For the first eight months of 2012, when Mark Thompson clocked out as vice president of marketing for the Irving, Texas Convention and Visitors Bureau, he traded strategic plans for a crowbar and hard hat.
Unlike some hands-on workers, however, Thompson’s position was strictly volunteer. And as he tackled a complete remodel of the home he’d occupied since the mid-1990s, he came to realize the role wasn’t really that different than his day job. After all, Thompson is used to building things as he oversees the bureau’s marketing, communications and research initiatives and, most notably, the Irving Convention Center project.
The Irving Convention Center, which opened its doors in 2011, was nearly 12 years in the making, says Thompson. It features 100,000 square feet of meeting and event space, and a copper exterior with a no-maintenance patina, just one of the convention center’s design aspects that led to LEED certification.
“The convention center is definitely a departure from the traditional concept of a center. We really wanted to create a new niche that would draw meetings and events,” says Thompson, a missive that required marketing plans crafted long before the first meeting was ever booked. “Opening the building on one of the skinniest shoestring budgets you could imagine is definitely one of my proudest moments at the bureau. We really had to rely on the strength of messaging, using every angle of the project from architecture to events.”
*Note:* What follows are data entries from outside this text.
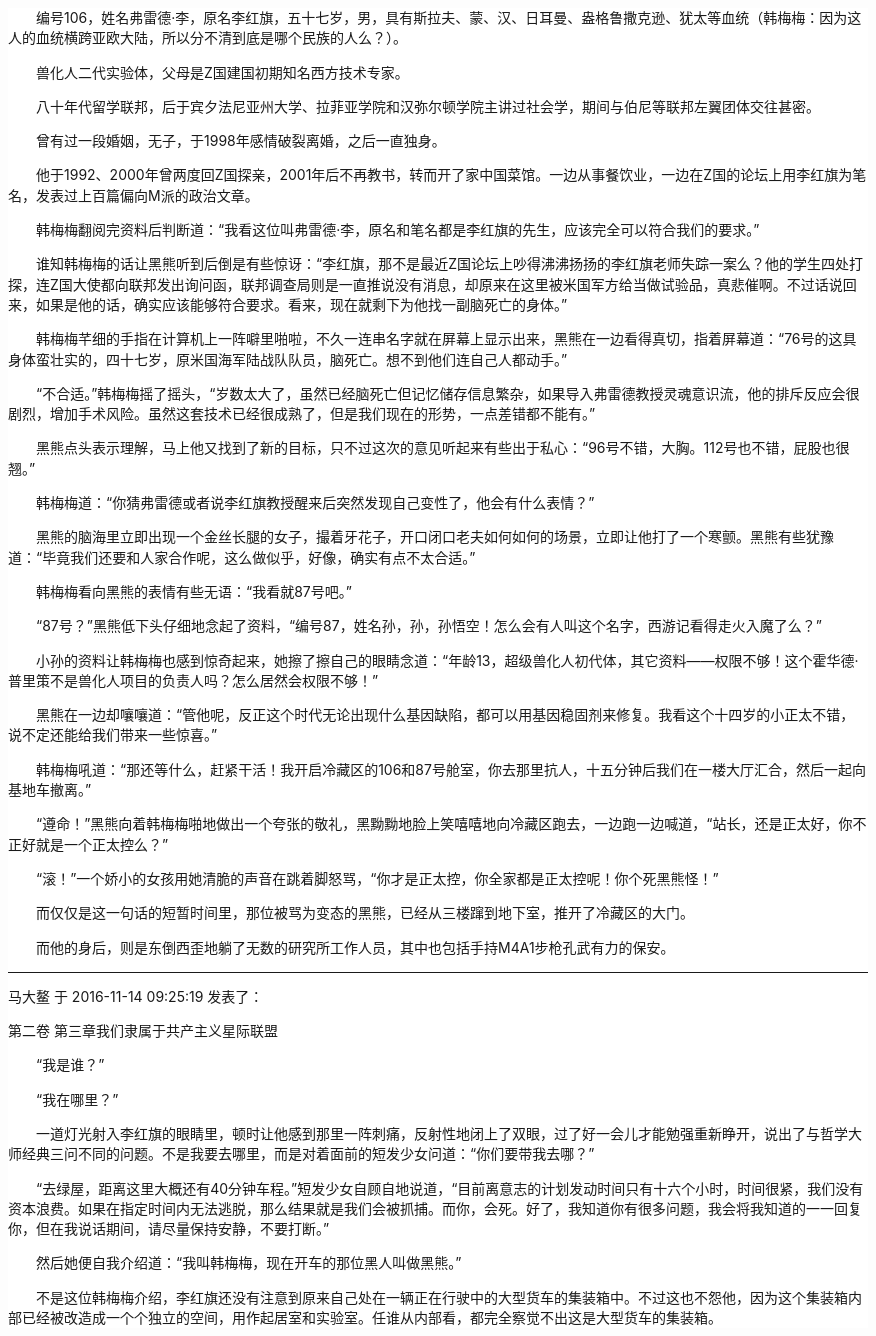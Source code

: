 　　编号106，姓名弗雷德·李，原名李红旗，五十七岁，男，具有斯拉夫、蒙、汉、日耳曼、盎格鲁撒克逊、犹太等血统（韩梅梅：因为这人的血统横跨亚欧大陆，所以分不清到底是哪个民族的人么？）。

　　兽化人二代实验体，父母是Z国建国初期知名西方技术专家。

　　八十年代留学联邦，后于宾夕法尼亚州大学、拉菲亚学院和汉弥尔顿学院主讲过社会学，期间与伯尼等联邦左翼团体交往甚密。

　　曾有过一段婚姻，无子，于1998年感情破裂离婚，之后一直独身。

　　他于1992、2000年曾两度回Z国探亲，2001年后不再教书，转而开了家中国菜馆。一边从事餐饮业，一边在Z国的论坛上用李红旗为笔名，发表过上百篇偏向M派的政治文章。

　　韩梅梅翻阅完资料后判断道：“我看这位叫弗雷德·李，原名和笔名都是李红旗的先生，应该完全可以符合我们的要求。”

　　谁知韩梅梅的话让黑熊听到后倒是有些惊讶：“李红旗，那不是最近Z国论坛上吵得沸沸扬扬的李红旗老师失踪一案么？他的学生四处打探，连Z国大使都向联邦发出询问函，联邦调查局则是一直推说没有消息，却原来在这里被米国军方给当做试验品，真悲催啊。不过话说回来，如果是他的话，确实应该能够符合要求。看来，现在就剩下为他找一副脑死亡的身体。”

　　韩梅梅芊细的手指在计算机上一阵噼里啪啦，不久一连串名字就在屏幕上显示出来，黑熊在一边看得真切，指着屏幕道：“76号的这具身体蛮壮实的，四十七岁，原米国海军陆战队队员，脑死亡。想不到他们连自己人都动手。”

　　“不合适。”韩梅梅摇了摇头，“岁数太大了，虽然已经脑死亡但记忆储存信息繁杂，如果导入弗雷德教授灵魂意识流，他的排斥反应会很剧烈，增加手术风险。虽然这套技术已经很成熟了，但是我们现在的形势，一点差错都不能有。”

　　黑熊点头表示理解，马上他又找到了新的目标，只不过这次的意见听起来有些出于私心：“96号不错，大胸。112号也不错，屁股也很翘。”

　　韩梅梅道：“你猜弗雷德或者说李红旗教授醒来后突然发现自己变性了，他会有什么表情？”

　　黑熊的脑海里立即出现一个金丝长腿的女子，撮着牙花子，开口闭口老夫如何如何的场景，立即让他打了一个寒颤。黑熊有些犹豫道：“毕竟我们还要和人家合作呢，这么做似乎，好像，确实有点不太合适。”

　　韩梅梅看向黑熊的表情有些无语：“我看就87号吧。”

　　“87号？”黑熊低下头仔细地念起了资料，“编号87，姓名孙，孙，孙悟空！怎么会有人叫这个名字，西游记看得走火入魔了么？”

　　小孙的资料让韩梅梅也感到惊奇起来，她擦了擦自己的眼睛念道：“年龄13，超级兽化人初代体，其它资料——权限不够！这个霍华德·普里策不是兽化人项目的负责人吗？怎么居然会权限不够！”

　　黑熊在一边却嚷嚷道：“管他呢，反正这个时代无论出现什么基因缺陷，都可以用基因稳固剂来修复。我看这个十四岁的小正太不错，说不定还能给我们带来一些惊喜。”

　　韩梅梅吼道：“那还等什么，赶紧干活！我开启冷藏区的106和87号舱室，你去那里抗人，十五分钟后我们在一楼大厅汇合，然后一起向基地车撤离。”

　　“遵命！”黑熊向着韩梅梅啪地做出一个夸张的敬礼，黑黝黝地脸上笑嘻嘻地向冷藏区跑去，一边跑一边喊道，“站长，还是正太好，你不正好就是一个正太控么？”

　　“滚！”一个娇小的女孩用她清脆的声音在跳着脚怒骂，“你才是正太控，你全家都是正太控呢！你个死黑熊怪！”

　　而仅仅是这一句话的短暂时间里，那位被骂为变态的黑熊，已经从三楼蹿到地下室，推开了冷藏区的大门。

　　而他的身后，则是东倒西歪地躺了无数的研究所工作人员，其中也包括手持M4A1步枪孔武有力的保安。

---------

马大鳌 于 2016-11-14 09:25:19 发表了：

第二卷 第三章我们隶属于共产主义星际联盟

　　“我是谁？”

　　“我在哪里？”

　　一道灯光射入李红旗的眼睛里，顿时让他感到那里一阵刺痛，反射性地闭上了双眼，过了好一会儿才能勉强重新睁开，说出了与哲学大师经典三问不同的问题。不是我要去哪里，而是对着面前的短发少女问道：“你们要带我去哪？”

　　“去绿屋，距离这里大概还有40分钟车程。”短发少女自顾自地说道，“目前离意志的计划发动时间只有十六个小时，时间很紧，我们没有资本浪费。如果在指定时间内无法逃脱，那么结果就是我们会被抓捕。而你，会死。好了，我知道你有很多问题，我会将我知道的一一回复你，但在我说话期间，请尽量保持安静，不要打断。”

　　然后她便自我介绍道：“我叫韩梅梅，现在开车的那位黑人叫做黑熊。”

　　不是这位韩梅梅介绍，李红旗还没有注意到原来自己处在一辆正在行驶中的大型货车的集装箱中。不过这也不怨他，因为这个集装箱内部已经被改造成一个个独立的空间，用作起居室和实验室。任谁从内部看，都完全察觉不出这是大型货车的集装箱。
Today, just as the Irving Convention Center marks its two-year anniversary, its booking pace is well ahead of the curve. It’s growth Thompson sees firsthand from his office at the heart of the bustling center-and growth he continues to promote as a member of the Americas Board of Directors for the Hospitality Sales and Marketing Association International (HSMAI), where he currently serves as vice-chair of the executive committee.
Thompson won’t relinquish his self-titled position as the convention center’s biggest fan anytime soon. It is, he contends, much more fun than construction work.